NASA didn't just have a solid process, they had MONEY. They BOUGHT that quality, by hiring an order of magnitude more testers than you'd find in the commercial world. By budgeting several years of development time rather than weeks or months. By reducing the number of lines of code that any one developer is responsible for.
There's a lot to learn from a highly structured development process like NASA's. But don't kid yourself that the quality they produced is simply because they 'had the right process' or had better management.
Higher Quality != Higher Cost/Time! (Score:3)
But then the Japanese came along with a radical new idea: if there are defective parts coming down the line, then we should figure out why they were created defectively in the first place and fix that. Then the number of defective parts at the end of the line would be less, thus you would need *fewer* inspectors and *less* time at the end of the assembly line. (Ironically, this principle came from an American named Edward Deming; unfortunately American companies were too successful during his lifetime for them to take him seriously :-) So the Japanese were able to build cheaper cars quicker than the Americans while actually having higher quality.
I think that's very analogous to the current argument. Under the current system of coding, you basically hack together something that sorta works, and then use sophisticated debuggers/development tools to figure out which parts are buggy. Using that system, it's true that higher quality requires more cost and time.
But I think the point of this article is that that is the wrong way to approach programming. First, figure out why defective code gets written in the first place (be it poor client specifications, poor management, poor documentation, whatever) and then fix those processes, and you'll turn out quality code without having to spend any more time or money!
As a practical example, I first learned C under a CompSci Ph.D. who was a quality fanatic. In order to teach me to code properly, he would give me projects and then not allow me to use a debugger. Nothing at all. Zilch. Nada. The only thing I was allowed was to place print statements within my program wherever I wanted to see what was going on. As a result, I spend *a lot* of my time planning my code out, and reviewing it over and over again before even compiling it, because I knew that if there were bugs in it, I couldn't just fire up a debugger and take a look.
And secondly, if there were bugs, I couldn't just trace through the entire program or create a watch list of every variable. I had to study the bug and understand it, look at the code and figure out where the bug most likely was, and then use selective print statements to look at the most suspicious stuff. That way, when I encountered bugs, I'd be forced to actually understand what the bug was and then analyze my code to figure out where that error most likely was.

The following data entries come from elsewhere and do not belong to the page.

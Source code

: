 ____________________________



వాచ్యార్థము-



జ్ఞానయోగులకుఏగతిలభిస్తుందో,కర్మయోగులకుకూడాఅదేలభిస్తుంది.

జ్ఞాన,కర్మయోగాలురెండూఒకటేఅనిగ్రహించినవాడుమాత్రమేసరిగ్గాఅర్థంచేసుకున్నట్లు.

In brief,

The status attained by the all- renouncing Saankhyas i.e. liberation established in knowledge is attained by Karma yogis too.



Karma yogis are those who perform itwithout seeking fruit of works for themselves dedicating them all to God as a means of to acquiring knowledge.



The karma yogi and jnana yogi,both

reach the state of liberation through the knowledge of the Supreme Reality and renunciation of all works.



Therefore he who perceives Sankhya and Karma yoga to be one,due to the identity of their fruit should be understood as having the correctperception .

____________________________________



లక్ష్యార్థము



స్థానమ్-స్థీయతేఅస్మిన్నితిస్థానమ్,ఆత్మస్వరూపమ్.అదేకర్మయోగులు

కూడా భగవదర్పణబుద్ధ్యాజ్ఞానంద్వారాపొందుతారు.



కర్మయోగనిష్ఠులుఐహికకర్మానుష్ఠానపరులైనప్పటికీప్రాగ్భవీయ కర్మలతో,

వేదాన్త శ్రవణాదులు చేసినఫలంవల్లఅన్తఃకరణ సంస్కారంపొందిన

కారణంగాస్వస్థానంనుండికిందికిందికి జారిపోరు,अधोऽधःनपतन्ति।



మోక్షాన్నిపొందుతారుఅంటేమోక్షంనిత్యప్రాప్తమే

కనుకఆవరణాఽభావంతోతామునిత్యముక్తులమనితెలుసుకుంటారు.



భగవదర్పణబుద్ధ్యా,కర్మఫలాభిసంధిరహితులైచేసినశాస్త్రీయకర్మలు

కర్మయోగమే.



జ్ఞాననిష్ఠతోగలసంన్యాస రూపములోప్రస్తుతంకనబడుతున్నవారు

If this sounds like a programming class from hell, believe me, it was incredible! I couldn't believe how much of my code worked the first time it compiled. And when there were bugs, I actually fixed the underlying flaw in the logic rather than just applying a temporary patch. What's more, since the rest of my program was well planned and documented, there were no "hidden" effects: if I found a bug, I knew exactly which parts of the program it affected, and perhaps more importantly, *how* it affected those parts. Thus they were very easy to fix.

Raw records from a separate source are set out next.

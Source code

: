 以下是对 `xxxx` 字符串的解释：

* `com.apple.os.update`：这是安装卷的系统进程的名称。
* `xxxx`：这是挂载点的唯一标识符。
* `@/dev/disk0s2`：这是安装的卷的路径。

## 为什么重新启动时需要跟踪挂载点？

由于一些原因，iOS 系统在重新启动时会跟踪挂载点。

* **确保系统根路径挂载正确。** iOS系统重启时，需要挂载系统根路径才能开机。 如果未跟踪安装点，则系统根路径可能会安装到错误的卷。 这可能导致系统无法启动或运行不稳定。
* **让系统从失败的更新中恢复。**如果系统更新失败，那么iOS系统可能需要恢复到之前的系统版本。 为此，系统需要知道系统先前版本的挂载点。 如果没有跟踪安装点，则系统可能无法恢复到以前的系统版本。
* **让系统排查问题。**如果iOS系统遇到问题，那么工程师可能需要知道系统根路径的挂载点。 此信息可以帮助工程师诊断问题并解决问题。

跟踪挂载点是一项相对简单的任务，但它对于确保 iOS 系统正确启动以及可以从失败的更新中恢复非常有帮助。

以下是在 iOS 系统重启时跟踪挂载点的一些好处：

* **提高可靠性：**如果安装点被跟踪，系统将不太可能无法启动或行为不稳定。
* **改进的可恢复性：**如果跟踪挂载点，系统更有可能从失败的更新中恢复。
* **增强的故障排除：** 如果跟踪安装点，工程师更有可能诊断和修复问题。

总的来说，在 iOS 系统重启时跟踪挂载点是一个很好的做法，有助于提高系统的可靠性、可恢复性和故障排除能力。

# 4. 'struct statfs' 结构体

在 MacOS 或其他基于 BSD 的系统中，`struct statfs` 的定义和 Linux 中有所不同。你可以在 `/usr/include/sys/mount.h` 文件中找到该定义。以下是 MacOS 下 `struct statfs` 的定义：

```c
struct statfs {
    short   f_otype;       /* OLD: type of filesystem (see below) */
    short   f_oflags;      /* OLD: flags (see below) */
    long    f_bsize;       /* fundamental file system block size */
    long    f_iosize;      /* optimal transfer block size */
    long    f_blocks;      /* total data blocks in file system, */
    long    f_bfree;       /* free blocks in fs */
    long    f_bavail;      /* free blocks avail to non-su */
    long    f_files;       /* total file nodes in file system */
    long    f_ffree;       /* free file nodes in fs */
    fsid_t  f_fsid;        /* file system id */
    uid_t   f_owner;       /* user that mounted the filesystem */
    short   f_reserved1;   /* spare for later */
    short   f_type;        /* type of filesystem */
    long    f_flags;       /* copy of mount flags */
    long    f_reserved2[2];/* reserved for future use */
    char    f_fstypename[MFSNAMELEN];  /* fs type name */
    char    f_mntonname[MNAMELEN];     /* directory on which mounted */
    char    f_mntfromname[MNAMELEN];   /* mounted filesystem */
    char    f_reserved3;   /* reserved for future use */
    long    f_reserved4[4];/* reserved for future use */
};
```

Believe it or not, it took me less time to program this way than using debuggers, and the resulting code was much more stable and understood.
If you look at commercial software these days, it's not uncommon for the debugging period to take longer than the actual coding. In other words, there are more quality inspectors than there are assembly workers, and the time the code spends in inspection stations is longer than it spends being produced. It's tough to say that this is the "efficient" method of programming...
If you want to see where this is heading, just turn once again to the car industry: once American companies got their asses kicked by the Japanese, they adopted their techniques, and Surprise! Cars now come out of their factories with higher quality, in less time, and at less cost (adjusted for inflation and new features :-). Who would've believed it? :-)
Re:"No Pizza" is good (Score:2)
Noone wants to write buggy code...
Well, mister know-it-all...how do you go about getting really obnoxious amounts of money out of the customer?
knocking thhose who rewrite their code. (Score:2)
"No Pizza" is good (Score:3)
That's because pizza-and-coke all-nighters are a direct byproduct of poor planning, either by the engineer implementing the code, the architect creating the design (if there even is such a person) or the person making the engineer's schedule. And the result is usually hastily written, incompletely tested software that is typical of most product offerings for use on the desktop.
The process of authoring mission critical, man rated software is so far removed from the ad hoc, informal, duct-tape-it-together approach that most programmers use that no direct comparison can be made. I've seen both ends of the software development spectrum and they each have their uses. You can't launch a shuttle with a bunch of last minute kernel patches and some stuff that was written the night before the launch date. But you can't compete in the commercial software marketplace with code that takes 2 or 3 years to specify, design, implement, test, and integrate, either.
Stand in awe of the people who have the skill and discipline to write software of this quality. Learn what you can from their process and try and use the lessons they've learned. Their stuff doesn't break, because when it does, people die. If O/S developers had that same attitude about their code, we'd never see blue screens of death, kernel panics, or any of the other flakiness we tolerate on our desktop machines.
Re:An alternative strategy (Score:2)
I suspect that, upon seeing the "computer restart" button, the test pilot evaluating the aircraft would start asking a series of questions:
1. What is the failure rate of the computers; i.e., how often will that button have to be pressed.
2. What is the time elapsed between the computer failing and the computer operational, including the reaction time of the pilot or weapons officer? Assume that the pilot and weapons officer are already a) flying the plane, b) lining up on target, c) watching for SAM sites, ground fire, enemy aircraft, and d) coordinating with friendly aircraft.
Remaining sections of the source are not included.